Pressé de questions sur la sécurité de l'usine, le PDG de Lactalis s'est expliqué sur l'origine des contaminations et a assuré que l'entreprise "avait revu l'ensemble des plans de maîtrise sanitaire", à Craon, comme dans les autres sites du groupe. "C'est un accident, il n'y a pas de responsabilité de personnes à l'intérieur de l'usine", a-t-il assuré. "Nous avons fait des travaux au premier trimestre 2017 dans l'environnement de la tour numéro 1. Ces travaux ont libéré la salmonelle qui était à l'intérieur des bâtiments", a-t-il poursuivi. Tout en affirmant ne pas vouloir "se défausser", M. Besnier s'est interrogé sur la responsabilité du laboratoire d'analyse qui n'a pas détecté de traces de salmonelle sur les produits finis, "alors qu'en refaisant des tests sur les échantillons après la crise, il s'avère que quelques produits étaient positifs".
Relance de la production prévue d'ici l'été
"Nous avons la relance de la production dans une interview sans qu'aucune garantie ne soit donnée aux familles et elles sont extrêmement inquiètes", explique Me Jade Dousselin, avocate des victimes.
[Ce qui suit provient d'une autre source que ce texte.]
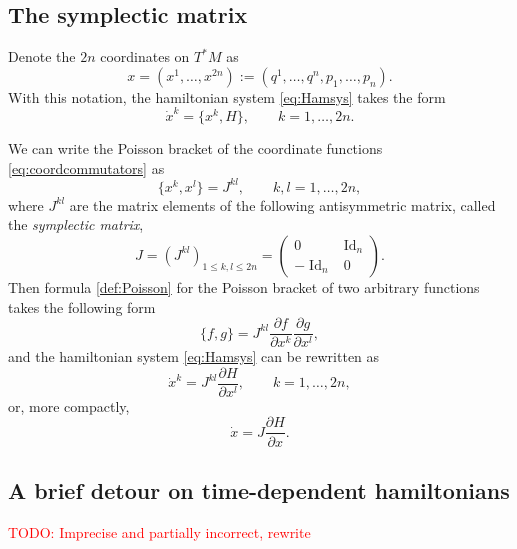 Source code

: \documentclass[english,fontsize=11pt,paper=b5]{scrbook}
\numberwithin{equation}{chapter}
\DeclareMathOperator{\Id}{Id}
\DeclareMathOperator{\Id}{Id}
\theoremstyle{definition}
\begin{document}
    \subsection{The symplectic matrix}\label{sec:symplmat}
    Denote the $2n$ coordinates on $T^*M$ as
    \begin{equation}
      x=(x^1, \ldots, x^{2n}) := (q^1, \ldots, q^n, p_1, \ldots, p_n).
    \end{equation}
    With this notation, the hamiltonian system \eqref{eq:Hamsys} takes the form
    \begin{equation}
      \dot x^k = \big\{x^k, H\big\}, \qquad k=1,\ldots,2n.
    \end{equation}

    We can write the Poisson bracket of the coordinate functions \eqref{eq:coordcommutators} as
    \begin{equation}
      \big\{x^k, x^l\big\} = J^{kl}, \qquad k,l = 1,\ldots,2n,
    \end{equation}
    where $J^{kl}$ are the matrix elements of the following antisymmetric matrix, called the \emph{symplectic matrix},
    \begin{equation}\label{eq:symmat}
      J = \left(J^{kl}\right)_{1\leq k,l\leq2n} = \begin{pmatrix}0 & \Id_n \\ -\Id_n & 0\end{pmatrix}.
    \end{equation}
    Then formula \eqref{def:Poisson} for the Poisson bracket of two arbitrary functions takes the following form
    \begin{equation}\label{eq:coordPB}
      \big\{f,g\big\} = J^{kl} \frac{\partial f}{\partial x^k}\frac{\partial g}{\partial x^l},
    \end{equation}
    and the hamiltonian system \eqref{eq:Hamsys} can be rewritten as
    \begin{equation}
      \dot x^k = J^{kl} \frac{\partial H}{\partial x^l}, \qquad k=1,\ldots,2n,
    \end{equation}
    or, more compactly,
    \begin{equation}\label{eq:hamsysJ}
      \dot x = J \frac{\partial H}{\partial x}.
    \end{equation}

    \subsection{A brief detour on time-dependent hamiltonians}\label{sec:timedepH}
    \textcolor{red}{TODO: Imprecise and partially incorrect, rewrite}
\end{document}
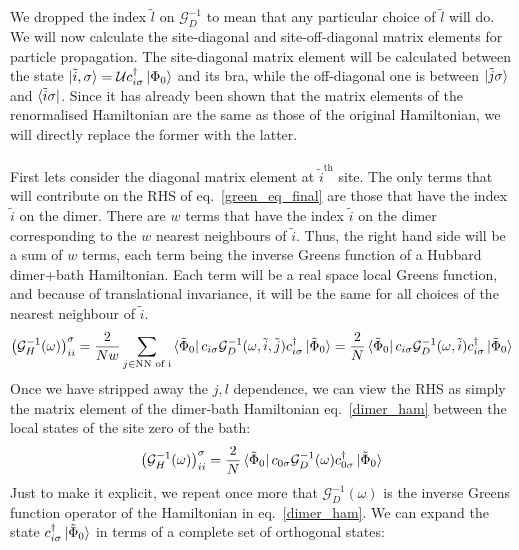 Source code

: \documentclass{report}
\numberwithin{equation}{section}
\begin{document}
We dropped the index \(\tilde l\) on \(\mathcal{G}_D^{-1}\) to mean that any particular choice of \(\tilde l\) will do. We will now calculate the site-diagonal and site-off-diagonal matrix elements for particle propagation. The site-diagonal matrix element will be calculated between the state $\ket{\tilde i, \sigma} = \mathcal{U}c^\dagger_{i\sigma}\ket{\Phi_0}$ and its bra, while the off-diagonal one is between $\ket{\tilde j\sigma}$ and $\bra{\tilde i\sigma}$. Since it has already been shown that the matrix elements of the renormalised Hamiltonian are the same as those of the original Hamiltonian, we will directly replace the former with the latter. \\\\
First lets consider the diagonal matrix element at $\tilde i^\text{th}$ site. The only terms that will contribute on the RHS of eq.~\ref{green_eq_final} are those that have the index $\tilde i$ on the dimer. There are $w$ terms that have the index \(\tilde i\) on the dimer corresponding to the $w$ nearest neighbours of \(\tilde i\). Thus, the right hand side will be a sum of $w$ terms, each term being the inverse Greens function of a Hubbard dimer+bath Hamiltonian. Each term will be a real space local Greens function, and because of translational invariance, it will be the same for all choices of the nearest neighbour of \(\tilde i\).
\begin{gather}
	\left(\mathcal{G}_{H}^{-1}(\omega)\right)_{ii}^\sigma = \frac{2}{Nw}\sum_{j \in \text{NN of i}}\bra{\tilde \Phi_0}c_{i\sigma}\mathcal{G}_{D}^{-1}(\omega, \tilde i, \tilde j)c^\dagger_{i\sigma}\ket{\tilde \Phi_0} = \frac{2}{N}\bra{\tilde \Phi_0}c_{i\sigma}\mathcal{G}_{D}^{-1}(\omega, \tilde i)c^\dagger_{i\sigma}\ket{\tilde \Phi_0}
\end{gather}
Once we have stripped away the \(j,l\) dependence, we can view the RHS as simply the matrix element of the dimer-bath Hamiltonian eq.~\ref{dimer_ham} between the local states of the site zero of the bath:
\begin{gather}
	\label{local_gf}
	\left(\mathcal{G}_{H}^{-1}(\omega)\right)_{ii}^\sigma = \frac{2}{N}\bra{\tilde \Phi_0}c_{0\sigma}\mathcal{G}_{D}^{-1}(\omega)c^\dagger_{0\sigma}\ket{\tilde \Phi_0}
\end{gather}
Just to make it explicit, we repeat once more that \(\mathcal{G}_{D}^{-1}(\omega)\) is the inverse Greens function operator of the Hamiltonian in eq.~\ref{dimer_ham}.
We can expand the state $c^\dagger_{i\sigma}\ket{\tilde \Phi_0}$ in terms of a complete set of orthogonal states:
\end{document}
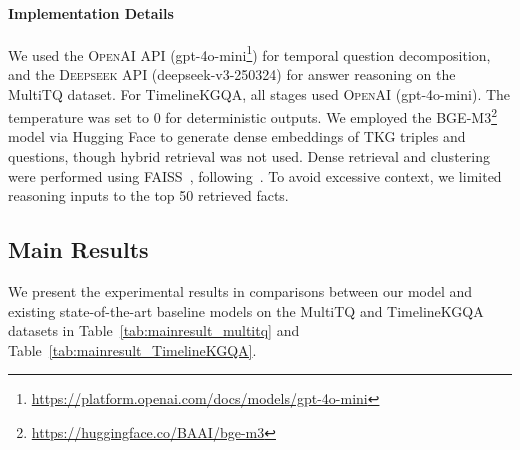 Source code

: \documentclass[11pt]{article}
\begin{document}
\paragraph{Implementation Details}
We used the \textsc{OpenAI} API (gpt-4o-mini\footnote{\footnotesize \url{https://platform.openai.com/docs/models/gpt-4o-mini}}) for temporal question decomposition, and the \textsc{Deepseek} API (deepseek-v3-250324) for answer reasoning on the MultiTQ dataset. For TimelineKGQA, all stages used \textsc{OpenAI} (gpt-4o-mini). The temperature was set to 0 for deterministic outputs. We employed the BGE-M3\footnote{\footnotesize \url{https://huggingface.co/BAAI/bge-m3}}~\cite{chen2024bge} model via Hugging Face to generate dense embeddings of TKG triples and questions, though hybrid retrieval was not used. Dense retrieval and clustering were performed using \textsc{FAISS}~\cite{douze2024faiss}, following~\cite{qian2024timer4}. To avoid excessive context, we limited reasoning inputs to the top 50 retrieved facts.





\subsection{Main Results}
We present the experimental results in comparisons between our model and existing state-of-the-art baseline models on the MultiTQ and TimelineKGQA datasets in Table~\ref{tab:mainresult_multitq} and Table~\ref{tab:mainresult_TimelineKGQA}.
\end{document}
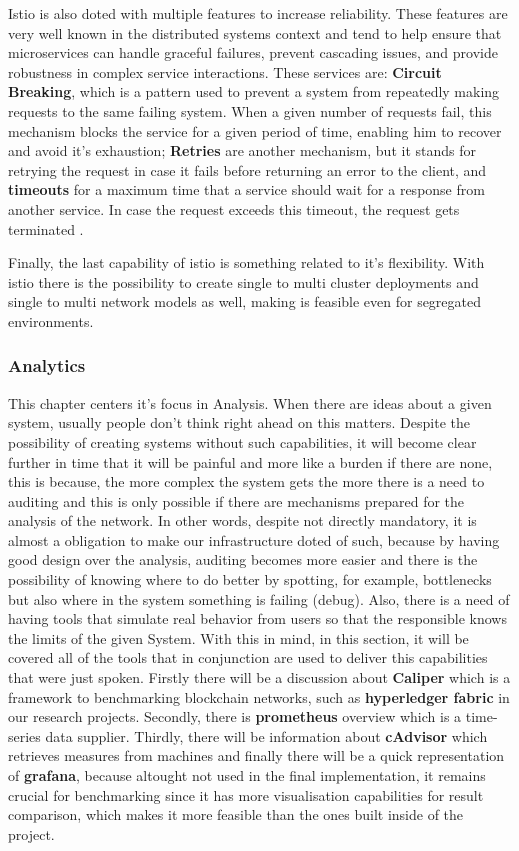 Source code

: Istio is also doted with multiple features to increase reliability. These features are very well known in the distributed systems context and tend to help ensure that microservices can handle graceful failures, prevent cascading issues, and provide robustness in complex service interactions. These services are: \textbf{Circuit Breaking}, which is a pattern used to prevent a system from repeatedly making requests to the same failing system. When a given number of requests fail, this mechanism blocks the service for a given period of time, enabling him to recover and avoid it's exhaustion; \textbf{Retries} are another mechanism, but it stands for retrying the request in case it fails before returning an error to the client, and \textbf{timeouts} for a maximum time that a service should wait for a response from another service. In case the request exceeds this timeout, the request gets terminated \cite{circuit-break-and-timeouts}\cite{circuit-breaking-and-retries-2}\cite{circuit-breaks-and-retries}.

Finally, the last capability of istio is something related to it's flexibility. With istio there is the possibility to create single to multi cluster deployments and single to multi network models as well, making is feasible even for segregated environments.


\subsubsection{Analytics}
This chapter centers it's focus in Analysis. When there are ideas about a given system, usually people don't think right ahead on this matters. Despite the possibility of creating systems without such capabilities, it will become clear further in time that it will be painful and more like a burden if there are none, this is because, the more complex the system gets the more there is a need to auditing and this is only possible if there are mechanisms prepared for the analysis of the network. In other words, despite not directly mandatory, it is almost a obligation to make our infrastructure doted of such, because by having good design over the analysis, auditing becomes more easier and there is the possibility of knowing where to do better by spotting, for example, bottlenecks but also where in the system something is failing (debug). Also, there is a need of having tools that simulate real behavior from users so that the responsible knows the limits of the given System. With this in mind, in this section, it will be covered all of the tools that in conjunction are used to deliver this capabilities that were just spoken. Firstly there will be a discussion about \textbf{Caliper} which is a framework to benchmarking blockchain networks, such as \textbf{hyperledger fabric} in our research projects. Secondly, there is \textbf{prometheus} overview which is a time-series data supplier. Thirdly, there will be information about \textbf{cAdvisor} which retrieves measures from machines and finally there will be a quick representation of \textbf{grafana}, because altought not used in the final implementation, it remains crucial for benchmarking since it has more visualisation capabilities for result comparison, which makes it more feasible than the ones built inside of the project.

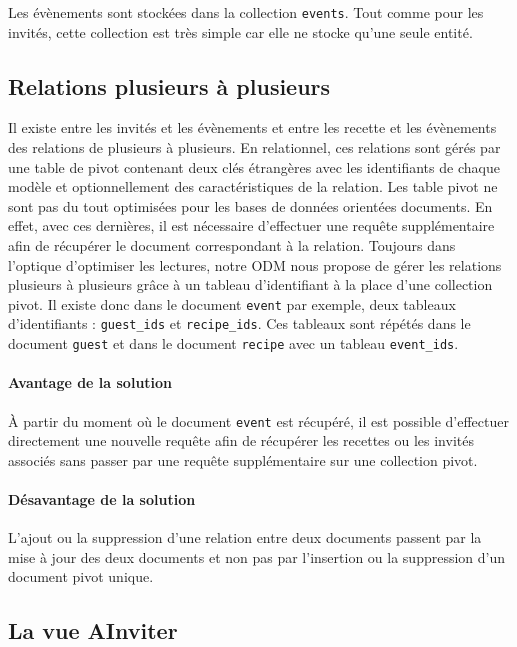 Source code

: 		Les évènements sont stockées dans la collection \verb|events|. Tout comme pour les invités, cette collection est très simple car elle ne stocke qu'une seule entité.

	\subsection{Relations plusieurs à plusieurs}

		Il existe entre les invités et les évènements et entre les recette et les évènements des relations de plusieurs à plusieurs. En relationnel, ces relations sont gérés par une table de pivot contenant deux clés étrangères avec les identifiants de chaque modèle et optionnellement des caractéristiques de la relation. Les table pivot ne sont pas du tout optimisées pour les bases de données orientées documents. En effet, avec ces dernières, il est nécessaire d'effectuer une requête supplémentaire afin de récupérer le document correspondant à la relation. Toujours dans l'optique d'optimiser les lectures, notre ODM nous propose de gérer les relations plusieurs à plusieurs grâce à un tableau d'identifiant à la place d'une collection pivot. Il existe donc dans le document \verb|event| par exemple, deux tableaux d'identifiants : \verb|guest_ids| et \verb|recipe_ids|. Ces tableaux sont répétés dans le document \verb|guest| et dans le document \verb|recipe| avec un tableau \verb|event_ids|.

		\paragraph{Avantage de la solution}%
			À partir du moment où le document \verb|event| est récupéré, il est possible d'effectuer directement une nouvelle requête afin de récupérer les recettes ou les invités associés sans passer par une requête supplémentaire sur une collection pivot.

		\paragraph{Désavantage de la solution}%
			L'ajout ou la suppression d'une relation entre deux documents passent par la mise à jour des deux documents et non pas par l'insertion ou la suppression d'un document pivot unique.

	\subsection{La vue AInviter}

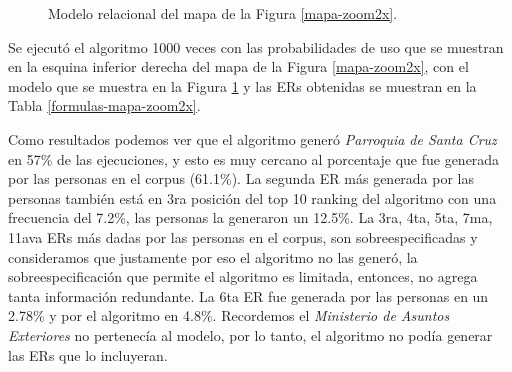 \begin{figure}[H]
\caption{Modelo relacional del mapa de la Figura \ref{mapa-zoom2x}.}
\label{modelo-mapa-zoom2x}
\end{figure}


Se ejecut\'o el algoritmo 1000 veces con las probabilidades de uso que se muestran en la esquina inferior derecha del mapa de la Figura \ref{mapa-zoom2x}, con el modelo que se muestra en la Figura \ref{modelo-mapa-zoom2x} y las ERs obtenidas se muestran en la Tabla \ref{formulas-mapa-zoom2x}.


Como resultados podemos ver que el algoritmo gener\'o {\it Parroquia de Santa Cruz} en 57\% de las ejecuciones, y esto es muy cercano al porcentaje que fue generada por las personas en el corpus (61.1\%). La segunda ER m\'as generada por las personas tambi\'en est\'a en 3ra posici\'on del top 10 ranking del algoritmo con una frecuencia del 7.2\%, las personas la generaron un 12.5\%. La 3ra, 4ta, 5ta, 7ma, 11ava ERs m\'as dadas por las personas en el corpus, son sobreespecificadas y consideramos que justamente por eso el algoritmo no las gener\'o, la sobreespecificaci\'on que permite el algoritmo es limitada, entonces, no agrega tanta informaci\'on redundante. La 6ta ER fue generada por las personas en un 2.78\% y por el algoritmo en 4.8\%. Recordemos el {\it Ministerio de Asuntos Exteriores} no pertenec\'ia al modelo, por lo tanto, el algoritmo no pod\'ia generar las ERs que lo incluyeran.%



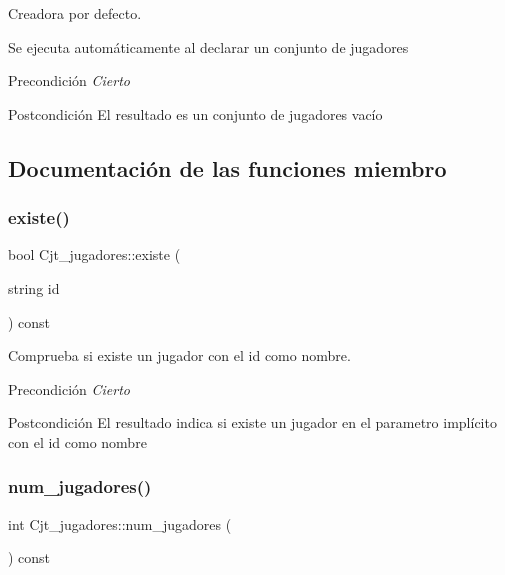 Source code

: Creadora por defecto. 

Se ejecuta automáticamente al declarar un conjunto de jugadores \begin{DoxyPrecond}{Precondición}
{\itshape Cierto} 
\end{DoxyPrecond}
\begin{DoxyPostcond}{Postcondición}
El resultado es un conjunto de jugadores vacío 
\end{DoxyPostcond}


\subsection{Documentación de las funciones miembro}
\mbox{\label{class_cjt__jugadores_a90a090845d242dd1f7dddf2d19467592}} 
\subsubsection{\texorpdfstring{existe()}{existe()}}
{\footnotesize\ttfamily bool Cjt\+\_\+jugadores\+::existe (\begin{DoxyParamCaption}\item[{string}]{id }\end{DoxyParamCaption}) const}



Comprueba si existe un jugador con el id como nombre. 

\begin{DoxyPrecond}{Precondición}
{\itshape Cierto} 
\end{DoxyPrecond}
\begin{DoxyPostcond}{Postcondición}
El resultado indica si existe un jugador en el parametro implícito con el id como nombre 
\end{DoxyPostcond}
\mbox{\label{class_cjt__jugadores_a4951d7691e67c44415fdcb3119dd4148}} 
\subsubsection{\texorpdfstring{num\+\_\+jugadores()}{num\_jugadores()}}
{\footnotesize\ttfamily int Cjt\+\_\+jugadores\+::num\+\_\+jugadores (\begin{DoxyParamCaption}{ }\end{DoxyParamCaption}) const}



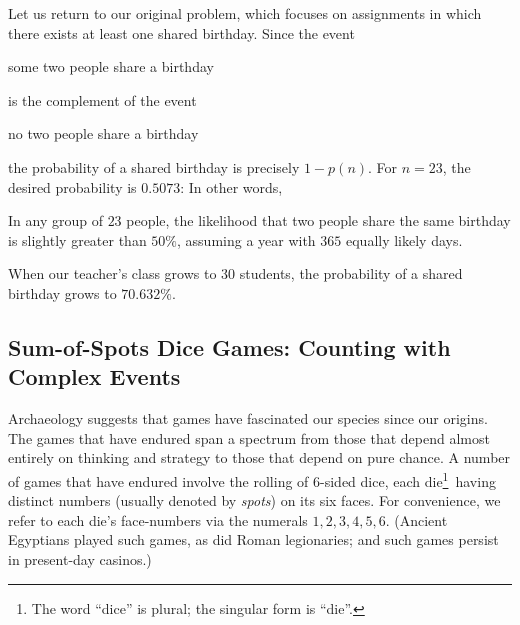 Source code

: \medskip

Let us return to our original problem, which focuses on assignments in which there exists at least one shared birthday.  Since the event

\smallskip

\hspace*{.25in}some two people share a birthday

\smallskip

\noindent
is the complement of the event

\smallskip

\hspace*{.25in}no two people share a birthday

\smallskip

\noindent
the probability of a shared birthday is precisely $1-p(n)$.  For $n=23$, the desired probability is $0.5073$:  In other words,

\begin{prop}
In any group of $23$ people, the likelihood that two people share the same birthday is slightly greater than $50\%$, assuming a year with $365$ equally likely days.
\end{prop}

When our teacher's class grows to 30 students, the probability of a shared birthday grows to $70.632\%$.


\subsection{Sum-of-Spots Dice Games: Counting with Complex Events}
\label{sec:three-dice}

Archaeology suggests that games have fascinated our species since our origins.  The 
games that have endured span a spectrum from those that depend almost entirely on thinking and strategy to those that depend on pure chance.  A number of games that have endured involve the rolling of 6-sided dice, each die\footnote{The word ``dice'' is plural; the singular form is ``die''.}~having distinct numbers (usually denoted by {\it spots}) on its six faces.  For convenience, we refer to each die's face-numbers via the numerals $1, 2, 3, 4, 5, 6$. (Ancient Egyptians played such games, as did Roman legionaries;  and such games persist in present-day casinos.)

\smallskip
Pour justifier la remise en route de l'usine de Craon fin mai, pour des tests qui précéderont un redémarrage de la production d'ici l'été, M. Besnier a assuré que le groupe "avait pris la décision de fermer définitivement la tour numéro 1 à l'origine de l'incident", et qu'il allait désormais partager ses analyses entre au moins deux laboratoires, dont des laboratoires publics.
Remerciant finalement le PDG de sa présence, M. Hutin a conclu l'audition en conseillant "avec cordialité" à M. Besnier de "forcer sa nature dans la communication, ne serait ce que pour aller voir les victimes".